I thought I would start a thread here on different stereo micing ( miking, mic'ing?) techniques and their applications. I have written a tutorial that is broken up into two parts and it covers the different methods of micing in stereo, complete with illustrations. Rather than re-hash the articles here, I am going to post links to them. I hope they are helpful to anyone who would like to try the different ways of doing this, and what possible ways are likely to work best in any given scenario. Covered are things like spaced-pair, X-Y, ORTF, Blumlein pair, Mid-side and Decca Tree. Feel free to add other tutorial links or chime in with your own ideas if you want.
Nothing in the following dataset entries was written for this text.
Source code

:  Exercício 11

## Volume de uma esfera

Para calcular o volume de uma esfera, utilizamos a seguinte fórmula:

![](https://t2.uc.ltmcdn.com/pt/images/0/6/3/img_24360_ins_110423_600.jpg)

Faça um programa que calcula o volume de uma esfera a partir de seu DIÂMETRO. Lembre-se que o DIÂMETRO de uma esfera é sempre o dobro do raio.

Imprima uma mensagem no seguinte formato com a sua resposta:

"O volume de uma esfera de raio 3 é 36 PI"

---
Experimenting with mic techniques is fun and interesting.

Stereo Miking Part 1  

Stereo Miking Part 2


----------



## mechman (Feb 8, 2007)

Thanks for doing this! :T


----------



## rocksure (Mar 4, 2012)

mechman said:


> Thanks for doing this! :T


No worries. Hope we get some other people's ideas and thoughts come through too.


----------



## KAYCEE (Aug 27, 2013)

I'm relatively new to HTS.
I note u did not include the Jecklin Disk in ur techniques. I'm in the process of building a disk, to record a choir as well as a bluegrass band. It seems to me to be compact, convenient and likely to provide a more accurate stereo image. Just wondering if anyone has any direct experience with them, and what ur comments are
Cheers
KAYCEE


----------



## edynel (Mar 10, 2012)

mechman said:


> Thanks for doing this! :T



Hello!
Very interesting and explanatory! :clap:


----------



## AudiocRaver (Jun 6, 2012)

Although I have not used it myself, the Jecklin Disk looks like an effective approach for stereo miking. I would like to try it some time &/or hear results recorded with that technique.


----------